Activity ▸ What lines of the listing below contain the word "Souvik"? Copy each of them out.

Given data ▸
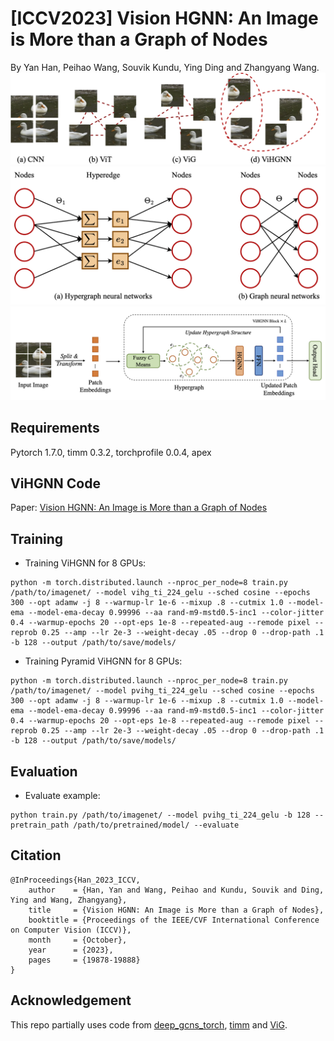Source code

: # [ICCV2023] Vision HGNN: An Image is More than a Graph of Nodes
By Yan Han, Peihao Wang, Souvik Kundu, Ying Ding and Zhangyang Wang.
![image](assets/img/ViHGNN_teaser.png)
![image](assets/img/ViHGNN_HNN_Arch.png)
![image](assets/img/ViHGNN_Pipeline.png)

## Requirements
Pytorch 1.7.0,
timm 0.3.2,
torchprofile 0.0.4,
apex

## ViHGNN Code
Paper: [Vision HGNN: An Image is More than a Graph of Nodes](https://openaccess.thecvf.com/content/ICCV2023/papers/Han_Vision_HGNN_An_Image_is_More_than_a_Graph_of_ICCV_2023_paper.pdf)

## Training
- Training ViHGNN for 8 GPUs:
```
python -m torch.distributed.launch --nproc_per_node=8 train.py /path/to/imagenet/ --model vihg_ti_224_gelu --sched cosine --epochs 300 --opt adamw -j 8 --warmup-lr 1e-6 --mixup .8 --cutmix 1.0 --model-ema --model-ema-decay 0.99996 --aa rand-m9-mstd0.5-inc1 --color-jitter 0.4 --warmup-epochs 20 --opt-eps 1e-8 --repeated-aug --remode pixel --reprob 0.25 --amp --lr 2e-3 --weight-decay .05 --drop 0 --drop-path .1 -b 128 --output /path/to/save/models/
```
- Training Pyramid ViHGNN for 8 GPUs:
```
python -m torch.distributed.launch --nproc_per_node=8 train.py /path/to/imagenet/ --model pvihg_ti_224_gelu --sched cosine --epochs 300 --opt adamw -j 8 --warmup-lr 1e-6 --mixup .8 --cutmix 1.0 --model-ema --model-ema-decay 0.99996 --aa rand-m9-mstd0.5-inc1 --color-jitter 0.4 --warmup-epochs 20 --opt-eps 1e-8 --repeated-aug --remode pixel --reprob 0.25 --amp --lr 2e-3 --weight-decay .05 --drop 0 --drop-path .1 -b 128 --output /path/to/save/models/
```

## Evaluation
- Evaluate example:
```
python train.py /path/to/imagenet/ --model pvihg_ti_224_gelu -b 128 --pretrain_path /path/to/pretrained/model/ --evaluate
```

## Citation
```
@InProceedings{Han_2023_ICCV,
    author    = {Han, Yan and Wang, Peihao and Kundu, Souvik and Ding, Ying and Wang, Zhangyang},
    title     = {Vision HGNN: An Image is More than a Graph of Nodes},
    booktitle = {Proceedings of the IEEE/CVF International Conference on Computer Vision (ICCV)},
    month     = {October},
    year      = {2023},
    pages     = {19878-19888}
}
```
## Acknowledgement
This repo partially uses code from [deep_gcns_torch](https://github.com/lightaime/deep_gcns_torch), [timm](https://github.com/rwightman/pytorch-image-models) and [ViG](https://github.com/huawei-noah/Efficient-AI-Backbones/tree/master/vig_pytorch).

Result for this task ▸
By Yan Han, Peihao Wang, Souvik Kundu, Ying Ding and Zhangyang Wang.
    author    = {Han, Yan and Wang, Peihao and Kundu, Souvik and Ding, Ying and Wang, Zhangyang},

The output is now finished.